Six of Linfield’s remaining track and field athletes competed in Pacific University’s Pacific Twilight meet in Forest Grove, Ore., on May 1.
Sophomore Chelsea Machida soared to a height of 5 feet, 3 inches in the women’s high jump. Her mark earned her a third-place finish. Her bound last weekend was only 3/4 of an inch shorter than her personal best.
Sophomore Catherine Street, this year’s Northwest Conference champion in the women’s pole vault, was runner up behind unattached competitor Keisa Montorola. Street vaulted 12-8.
Close behind Street, sophomore Misty Corwin made a mark of 11-7 to place third. Her performance last weekend earned her a season best in the pole vault, smashing her previous record of 11 feet 1/4 inches.
Sophomore Kelly Marineau finished near the top of the pack in the women’s javelin. Throwing 128-10, Marineau placed third among a stiff field of 26 competitors. However, her throw was far from her personal best of 138-07.
Sophomore Lester Maxwell shaved more than two seconds off his personal best in the 800-meter run.
Having run 1 minute, 57 seconds at the Linfield Eric Anderson Invitational at the beginning of the season, Maxwell posted a time of 1:55.03 to place fourth at the Pacific Twilight meet. His time is the fastest that any Linfield athlete has turned in this season.
“I ran exactly how I wanted to run the race,” Maxwell said. “Except I tried to kick it too early.”
With about 275 meters to go, Maxwell said he began his final kick. With about 50 meters to go, he said he got tired and was out-kicked in the finish. Other than his premature kick, Maxwell was perfectly on pace throughout the 800.
“Every time I race, I learn how my body responds,” Maxwell said. “That’s how you learn — by failure.”
Despite his finish, Maxwell said it is hard to be disappointed with the race, since he knocked time off his personal best. His race plan for this weekend is to shave off more time and run 1:53.

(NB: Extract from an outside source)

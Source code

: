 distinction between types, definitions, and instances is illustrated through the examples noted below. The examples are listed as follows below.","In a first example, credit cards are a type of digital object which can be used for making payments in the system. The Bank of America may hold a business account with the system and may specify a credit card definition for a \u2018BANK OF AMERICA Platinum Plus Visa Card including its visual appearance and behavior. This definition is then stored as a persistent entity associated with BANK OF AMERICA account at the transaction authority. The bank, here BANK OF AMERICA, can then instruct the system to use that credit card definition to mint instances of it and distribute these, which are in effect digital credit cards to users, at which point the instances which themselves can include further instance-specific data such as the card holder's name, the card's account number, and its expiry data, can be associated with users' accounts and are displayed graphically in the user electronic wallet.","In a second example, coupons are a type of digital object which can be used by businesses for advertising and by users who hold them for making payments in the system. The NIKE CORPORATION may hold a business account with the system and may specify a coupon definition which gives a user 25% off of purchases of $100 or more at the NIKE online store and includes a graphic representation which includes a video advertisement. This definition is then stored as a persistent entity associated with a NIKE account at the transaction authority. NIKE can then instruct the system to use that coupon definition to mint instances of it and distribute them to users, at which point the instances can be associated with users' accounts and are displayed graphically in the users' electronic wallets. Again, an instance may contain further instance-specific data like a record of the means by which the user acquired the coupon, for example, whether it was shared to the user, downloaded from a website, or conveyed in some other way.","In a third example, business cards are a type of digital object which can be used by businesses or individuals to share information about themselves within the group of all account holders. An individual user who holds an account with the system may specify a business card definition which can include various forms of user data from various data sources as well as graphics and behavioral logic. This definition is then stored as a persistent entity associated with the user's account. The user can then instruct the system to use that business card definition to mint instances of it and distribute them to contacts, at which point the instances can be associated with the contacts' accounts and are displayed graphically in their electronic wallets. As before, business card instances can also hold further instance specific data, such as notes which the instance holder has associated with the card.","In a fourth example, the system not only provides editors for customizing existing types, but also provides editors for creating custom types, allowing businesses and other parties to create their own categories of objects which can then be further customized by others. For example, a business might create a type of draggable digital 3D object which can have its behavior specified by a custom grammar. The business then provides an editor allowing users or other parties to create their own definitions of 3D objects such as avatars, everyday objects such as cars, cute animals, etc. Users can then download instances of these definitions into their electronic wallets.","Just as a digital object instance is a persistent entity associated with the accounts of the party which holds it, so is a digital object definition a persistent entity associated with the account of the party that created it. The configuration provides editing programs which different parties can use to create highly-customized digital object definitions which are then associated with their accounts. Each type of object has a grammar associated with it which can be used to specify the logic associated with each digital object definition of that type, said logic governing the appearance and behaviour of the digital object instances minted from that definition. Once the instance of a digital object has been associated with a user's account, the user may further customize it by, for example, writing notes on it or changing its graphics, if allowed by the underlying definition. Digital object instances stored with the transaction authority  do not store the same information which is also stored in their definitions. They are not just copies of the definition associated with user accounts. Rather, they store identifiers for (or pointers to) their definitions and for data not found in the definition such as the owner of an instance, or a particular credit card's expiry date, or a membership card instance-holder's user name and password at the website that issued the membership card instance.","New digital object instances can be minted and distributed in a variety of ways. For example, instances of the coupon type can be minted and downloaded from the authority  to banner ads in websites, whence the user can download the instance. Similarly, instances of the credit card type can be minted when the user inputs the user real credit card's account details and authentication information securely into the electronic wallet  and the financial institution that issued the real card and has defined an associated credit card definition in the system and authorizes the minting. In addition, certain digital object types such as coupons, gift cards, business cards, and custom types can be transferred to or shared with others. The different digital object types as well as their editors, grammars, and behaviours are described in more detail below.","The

Linfield’s distance dynasty was well represented in the 1,500 by senior Chris McIsaac, who placed eighth with a time of 4:04.75. After running the grueling 5K-10K double at conference, McIsaac said he needed to give his body a chance to fully recover before trying to hit a nationally qualifying time in the steeplechase.
McIsaac knocked nearly a second off of his previous season best of 4:05.4.
“I’m shooting for a 10-second improvement on my steeplechase time,” he said. “It seems like a big jump, but I feel great, and both times I’ve ran it this season I haven’t had anyone to push me all that much.”
McIsaac said having someone there to push the pace with him plays a huge role in improving time.
This weekend, many of these same athletes will be traveling south to compete in the University of Oregon’s Twilight meet.
Historically, this meet has featured some of the most prominent names in collegiate track and field. Linfield’s competitors will have an ample supply of challenging paces and marks as they compete at Hayward Field.
The meet this weekend will serve as one of the final venues for athletes to qualify for nationals. If times and marks are not achieved, there will be the Last Chance Meet at Willamette University on May 20.
It has been a long season. Hundreds upon hundreds of miles of running; long, cold, windy days in the sand pits; and torrential rainstorms out in the starting blocks, all leading up to the Division III National Track and Field Championships in Berea, Ohio.